The 'Heather Bell' docked in Newcastle

The 'Heather Bell' docked in Newcastle

The wooden barque 'Heather Bell', 479 tons, docked in Newcastle, with the Coutts Sailor's Home in view to the furthest right. [wooden ship, later barque rigged, 472 tons, later 575 and then 479 tons (due to minor alterations and remeasurements) 155.0 x 28.5 x 17.5. Built 1855 Hall, Aberdeen. ON32005. Owners: built for Thomas Brown and Co., registered Hobart: sold to Samuel Tullock and registered Launceston: acquired in early 1870s by Anderson, Anderson and Co., and registered London (reversing a more common trend of Australian owners buying from English proprietors) returned to Australian owners at Melbourne in 1881. In October 1882 owned by George Bailey and registered Port Adelaide.
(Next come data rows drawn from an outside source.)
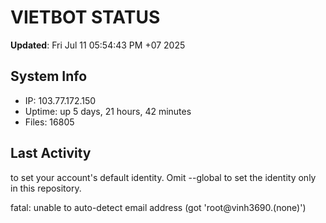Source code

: # VIETBOT STATUS
**Updated**: Fri Jul 11 05:54:43 PM +07 2025

## System Info
- IP: 103.77.172.150
- Uptime: up 5 days, 21 hours, 42 minutes
- Files: 16805

## Last Activity

to set your account's default identity.
Omit --global to set the identity only in this repository.

fatal: unable to auto-detect email address (got 'root@vinh3690.(none)')

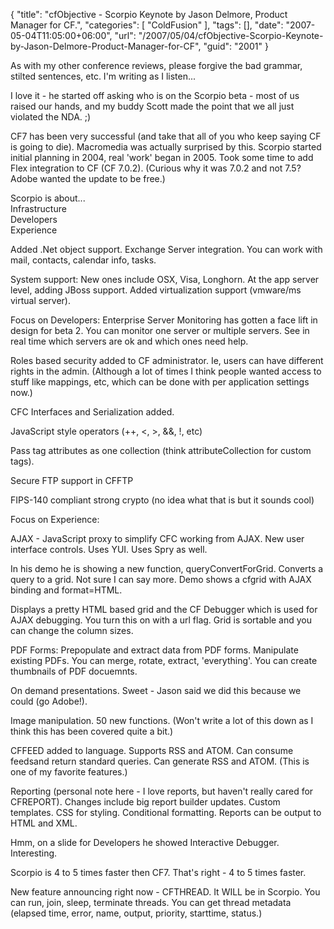 {
	"title": "cfObjective - Scorpio Keynote by Jason Delmore, Product Manager for CF.",
	"categories": [
		"ColdFusion"
	],
	"tags": [],
	"date": "2007-05-04T11:05:00+06:00",
	"url": "/2007/05/04/cfObjective-Scorpio-Keynote-by-Jason-Delmore-Product-Manager-for-CF",
	"guid": "2001"
}

As with my other conference reviews, please forgive the bad grammar, stilted sentences, etc. I'm writing as I listen...

I love it - he started off asking who is on the Scorpio beta - most of us raised our hands, and my buddy Scott made the point that we all just violated the NDA. ;)

CF7 has been very successful (and take that all of you who keep saying CF is going to die). Macromedia was actually surprised by this. Scorpio started initial planning in 2004, real 'work' began in 2005. Took some time to add Flex integration to CF (CF 7.0.2). (Curious why it was 7.0.2 and not 7.5? Adobe wanted the update to be free.) 

Scorpio is about...<br>
Infrastructure<br>
Developers<br>
Experience

Added .Net object support. Exchange Server integration. You can work with mail, contacts, calendar info, tasks. 

System support: New ones include OSX, Visa, Longhorn. At the app server level, adding JBoss support. Added virtualization support (vmware/ms virtual server).

Focus on Developers: 
Enterprise Server Monitoring has gotten a face lift in design for beta 2. You can monitor one server or multiple servers. See in real time which servers are ok and which ones need help. 

Roles based security added to CF administrator. Ie, users can have different rights in the admin. (Although a lot of times I think people wanted access to stuff like mappings, etc, which can be done with per application settings now.)

CFC Interfaces and Serialization added. 

JavaScript style operators (++, &lt;, &gt;, &&, !, etc)

Pass tag attributes as one collection (think attributeCollection for custom tags).

Secure FTP support in CFFTP

FIPS-140 compliant strong crypto (no idea what that is but it sounds cool)

Focus on Experience:

AJAX - JavaScript proxy to simplify CFC working from AJAX. New user interface controls. Uses YUI. Uses Spry as well. 

In his demo he is showing a new function, queryConvertForGrid. Converts a query to a grid. Not sure I can say more. Demo shows a cfgrid with AJAX binding
and format=HTML. 

Displays a pretty HTML based grid and the CF Debugger which is used for AJAX debugging. You turn this on with a url flag. Grid is sortable and you can change the column sizes.

PDF Forms: Prepopulate and extract data from PDF forms. Manipulate existing PDFs. You can merge, rotate, extract, 'everything'. You can create thumbnails of PDF docuemnts. 

On demand presentations. Sweet - Jason said we did this because we could (go Adobe!). 

Image manipulation. 50 new functions. (Won't write a lot of this down as I think this has been covered quite a bit.)

CFFEED added to language. Supports RSS and ATOM. Can consume feedsand return standard queries. Can generate RSS and ATOM. (This is one of my favorite features.)

Reporting (personal note here - I love reports, but haven't really cared for CFREPORT). Changes include big report builder updates. Custom templates.
CSS for styling. Conditional formatting. Reports can be output to HTML and XML. 

Hmm, on a slide for Developers he showed Interactive Debugger. Interesting.

Scorpio is 4 to 5 times faster then CF7. That's right - 4 to 5 times faster. 

New feature announcing right now - CFTHREAD. It WILL be in Scorpio. You can run, join, sleep, terminate threads. You can get thread metadata (elapsed time, error, name, output, priority, starttime, status.)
In August 1888 sold to owners in Newcastle, NSW and believed to have been allowed to rot on the bank, however Lubbock states she was broken up in Sydney in 1894. Until her sale toward the end of the 1870s this vessel was regularly employed in the UK-Australian trade and initially was employed sailing to Tasmania, upon sale to Anderson she commenced to trade more frequently to Sydney and Melbourne. The ship was famous for an exceptionally fast run to England of 67 days in 1856 that was seldom bettered ('Vanished Fleets', by Villiers, page 220 gives full details and also 'Colonial Clippers' page 127 and 128. Australian owners available from AMHS on request).

The 'Heather Bell' in Port Adelaide

The 'Heather Bell' in Port Adelaide

The wooden barque 'Heather Bell', 479 tons, in Port Adelaide [wooden ship, later barque rigged, 472 tons, later 575 and then 479 tons (due to minor alterations and remeasurements) 155.0 x 28.5 x 17.5. Built 1855 Hall, Aberdeen. ON32005. Owners: built for Thomas Brown and Co., registered Hobart: sold to Samuel Tullock and registered Launceston: acquired in early 1870s by Anderson, Anderson and Co., and registered London (reversing a more common trend of Australian owners buying from English proprietors) returned to Australian owners at Melbourne in 1881. In October 1882 owned by George Bailey and registered Port Adelaide. In August 1888 sold to owners in Newcastle, NSW and believed to have been allowed to rot on the bank, however Lubbock states she was broken up in Sydney in 1894. Until her sale toward the end of the 1870s this vessel was regularly employed in the UK-Australian trade and initially was employed sailing to Tasmania, upon sale to Anderson she commenced to trade more frequently to Sydney and Melbourne. The ship was famous for an exceptionally fast run to England of 67 days in 1856 that was seldom bettered ('Vanished Fleets', by Villiers, page 220 gives full details and also 'Colonial Clippers' page 127 and 128. Australian owners available from AMHS on request).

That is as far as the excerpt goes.